Bellmans | May in Review
Bellmans' May Auctions, 10th to 13th May, commenced with the bi-annual Clocks auction in which a fine and rare George III clock by Stephen Rimbault of London from circa 1763, sold at top estimate for £15,000. Of Huguenot descent, Rimbault specialised in musical and automaton clocks, working in London from 1744-1785. When the artist, Johann Zoffany (1733-1810), first came to London, he worked closely with him and hence the painted scene on this clock may be attributable to him.
Zoffany was struggling to find work and living nearby when he was introduced to Rimbault, who employed Zoffany as a decorative assistant to paint dials and automaton figures. Rimbault later introduced Zoffany to the portrait painter, Benjamin Wilson and it wasn't long before his talent was recognised by David Garrick, for whom he painted pictures of actors on stage and by 1764, Zoffany was enjoying by the patronage of George III. As a founding member of the Royal Academy, he painted a portrait of Rimbault, which is held at The Tate, London, and was painted around 1764, no doubt as an homage in gratitude to Rimbault.
Another beautifully decorated George III parcel-gilt tavern timepiece by John Godden, from circa 1785, shows a charming scene of a man and a woman holding a fiddle with a dog at their feet. It sold for £3,800 against an estimate of £2,500 - £3,500. A fine and rare Edwardian longcase clock with an exceptionally rare, large Wedgwood ceramic dial by S. Smith & Son had been estimated to sell for £1,000 - £2,000, but bidding went up to £6,500.

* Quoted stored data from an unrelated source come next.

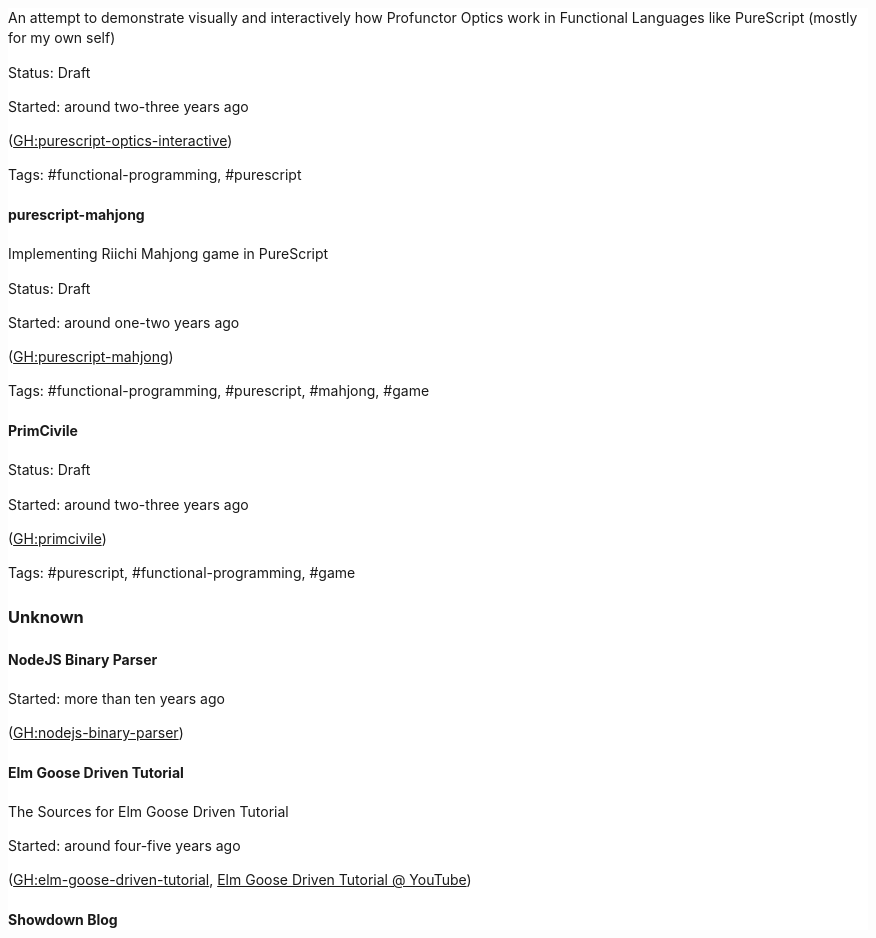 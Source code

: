 An attempt to demonstrate visually and interactively how Profunctor Optics work in Functional Languages like PureScript (mostly for my own self)

Status: Draft

Started: around two-three years ago

([GH:purescript-optics-interactive](https://github.com/shamansir/purescript-optics-interactive))

Tags: #functional-programming, #purescript



#### purescript-mahjong

Implementing Riichi Mahjong game in PureScript

Status: Draft

Started: around one-two years ago

([GH:purescript-mahjong](https://github.com/shamansir/purescript-mahjong))

Tags: #functional-programming, #purescript, #mahjong, #game



#### PrimCivile



Status: Draft

Started: around two-three years ago

([GH:primcivile](https://github.com/shamansir/primcivile))

Tags: #purescript, #functional-programming, #game


### Unknown

#### NodeJS Binary Parser



Started: more than ten years ago

([GH:nodejs-binary-parser](https://github.com/shamansir/nodejs-binary-parser))



#### Elm Goose Driven Tutorial

The Sources for Elm Goose Driven Tutorial

Started: around four-five years ago

([GH:elm-goose-driven-tutorial](https://github.com/shamansir/elm-goose-driven-tutorial), [Elm Goose Driven Tutorial @ YouTube](https://www.youtube.com/playlist?list=PL4PKtHFA6sG9DQxKeGmV-Xjn_2eKDJM_J))



#### Showdown Blog
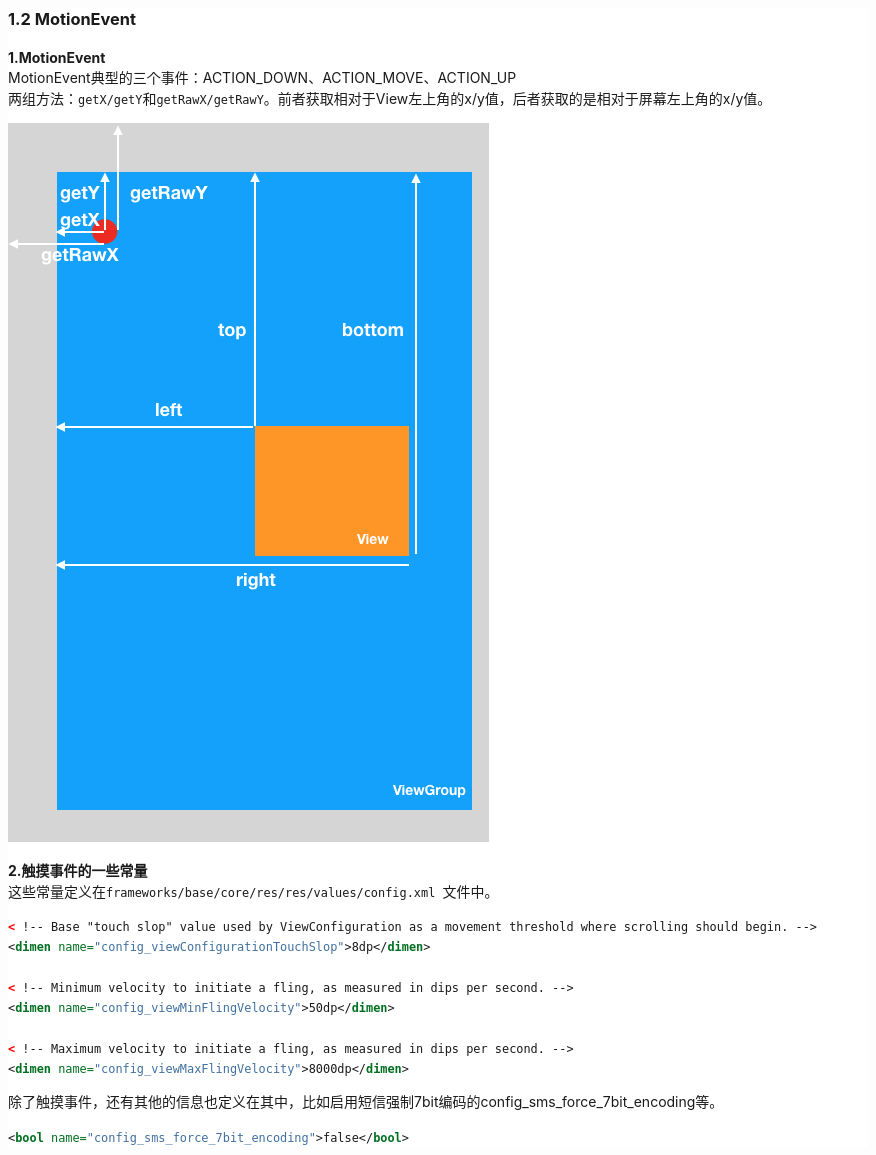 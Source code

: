 ### 1.2 MotionEvent
**1.MotionEvent**  
MotionEvent典型的三个事件：ACTION_DOWN、ACTION_MOVE、ACTION_UP  
两组方法：`getX/getY`和`getRawX/getRawY`。前者获取相对于View左上角的x/y值，后者获取的是相对于屏幕左上角的x/y值。  

![View的四个顶点以及MotionEvent的x、y、rawX、rawY](/assets/images/android/view的位置坐标.png)

**2.触摸事件的一些常量**  
这些常量定义在`frameworks/base/core/res/res/values/config.xml `文件中。
```xml
< !-- Base "touch slop" value used by ViewConfiguration as a movement threshold where scrolling should begin. -->
<dimen name="config_viewConfigurationTouchSlop">8dp</dimen>

< !-- Minimum velocity to initiate a fling, as measured in dips per second. -->
<dimen name="config_viewMinFlingVelocity">50dp</dimen>

< !-- Maximum velocity to initiate a fling, as measured in dips per second. -->
<dimen name="config_viewMaxFlingVelocity">8000dp</dimen>
```
除了触摸事件，还有其他的信息也定义在其中，比如启用短信强制7bit编码的config_sms_force_7bit_encoding等。
```xml
<bool name="config_sms_force_7bit_encoding">false</bool>
```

As part of the medal sale, a 1937 George VI Coronation four coin gold proof set comprising of five pounds, two pounds, sovereign and half sovereign, with the original Royal Mint fitted case, sold for three times its low estimate at £9,000. A Charles I Civil War Siege of Newark half crown from 1646 made more than double its low estimate at £2,600, while an Oliver Cromwell Shilling from 1658 sold for £3,500.
The Modern British and Contemporary Art auction, which included the Darren Shan Collection, proved that Mary Fedden's work is still very much in demand. Among her works was this beautiful oil on canvas, Nasturtiums, from 1980, which sold for £7,000 against an estimate of £3,000 - £5,000. Several paintings by Marcel Dyf (French,1899-1985) did well with the top lot showing a scene in the Bretagne, which sold for three times its top estimate for £7,500 and a big studio scene by Ken Howard (British, b. 1932) sold for £9,000 (estimate £7,000 - £10,000). Top lot in the
Darren Shan Collection was the colourful oil on canvas 'The Big Wheel' by German-born, but Manchester School of Art trained artist, Karl Hagedorn (1889-1969), which sold at
top estimate for £5,000.
Works of Art saw strong results, among the highlights were a Derbyshire Blue John Tazza from the 19th Century selling for £6,500 against an estimate of £800 - £1,200, while a pair of Blue John vases sold for twice its top estimate at £2,400. A group of seven English relief carved boxwood portrait medallions from the 18th Century and later sold for three times its low estimate at £6,000.
Among the Asian Art lots, a Chinese Ming-style bronze Buddhist lion censer surprised when it sold for £2,200 against an estimate of £150 - £200. The hero lot was a Chinese blue and white dragon bowl from a private house in Old Windsor which made £3,800 against an estimate of £1,000 - £1,500. The hammer for a Chinese white jade belt buckle came down at £2,200 (estimate £1,000 - £1,500), while a Chinese export armorial gugglet from the Qianlong period made £1,100 (estimate £100 - £200). The top lot among the Japanese ceramics was a large Satsuma lobed bowl from the Meiji period with samurai warriors painted inside, which sold for £2,800 (estimate £1,000 - £1,500). The Friday 500 auction revealed a surprise lot when a mixed lot of Asian scrolls and
other calligraphy, which rose to £1,200.